Set down a word-for-word copy of the data below, limited to the lines from the first through the line with "Closed vs Open".

*Input data*.

= Beginning of Section =

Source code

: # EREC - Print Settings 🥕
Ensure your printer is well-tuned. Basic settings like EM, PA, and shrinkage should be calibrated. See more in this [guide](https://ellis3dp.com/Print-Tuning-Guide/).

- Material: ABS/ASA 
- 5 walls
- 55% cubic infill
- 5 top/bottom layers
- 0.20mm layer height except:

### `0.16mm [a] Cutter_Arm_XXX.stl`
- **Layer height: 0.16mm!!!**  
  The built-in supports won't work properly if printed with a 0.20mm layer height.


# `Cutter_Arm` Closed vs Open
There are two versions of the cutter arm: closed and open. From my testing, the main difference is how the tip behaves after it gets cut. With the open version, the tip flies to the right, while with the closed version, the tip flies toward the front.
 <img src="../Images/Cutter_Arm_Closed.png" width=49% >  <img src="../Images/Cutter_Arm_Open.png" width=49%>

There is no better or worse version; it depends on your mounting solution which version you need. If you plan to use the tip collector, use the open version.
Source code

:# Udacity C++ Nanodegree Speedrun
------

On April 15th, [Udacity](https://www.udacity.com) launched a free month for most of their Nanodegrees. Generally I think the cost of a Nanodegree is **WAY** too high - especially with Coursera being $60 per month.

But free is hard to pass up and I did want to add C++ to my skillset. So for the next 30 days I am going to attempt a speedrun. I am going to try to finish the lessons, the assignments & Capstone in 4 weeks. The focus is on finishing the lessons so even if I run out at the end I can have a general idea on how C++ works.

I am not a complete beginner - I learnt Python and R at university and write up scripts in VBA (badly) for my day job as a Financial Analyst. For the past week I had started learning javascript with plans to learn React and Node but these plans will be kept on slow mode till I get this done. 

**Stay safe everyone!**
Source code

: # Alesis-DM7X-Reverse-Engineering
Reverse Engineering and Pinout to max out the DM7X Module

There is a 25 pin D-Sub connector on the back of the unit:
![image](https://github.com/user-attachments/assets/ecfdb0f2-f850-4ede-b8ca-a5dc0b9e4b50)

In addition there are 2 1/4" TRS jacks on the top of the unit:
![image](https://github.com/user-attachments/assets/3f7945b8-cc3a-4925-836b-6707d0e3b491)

= End of Section =

*Finished task*.
Source code

: # EREC - Print Settings 🥕
Ensure your printer is well-tuned. Basic settings like EM, PA, and shrinkage should be calibrated. See more in this [guide](https://ellis3dp.com/Print-Tuning-Guide/).

- Material: ABS/ASA 
- 5 walls
- 55% cubic infill
- 5 top/bottom layers
- 0.20mm layer height except:

### `0.16mm [a] Cutter_Arm_XXX.stl`
- **Layer height: 0.16mm!!!**  
  The built-in supports won't work properly if printed with a 0.20mm layer height.


# `Cutter_Arm` Closed vs Open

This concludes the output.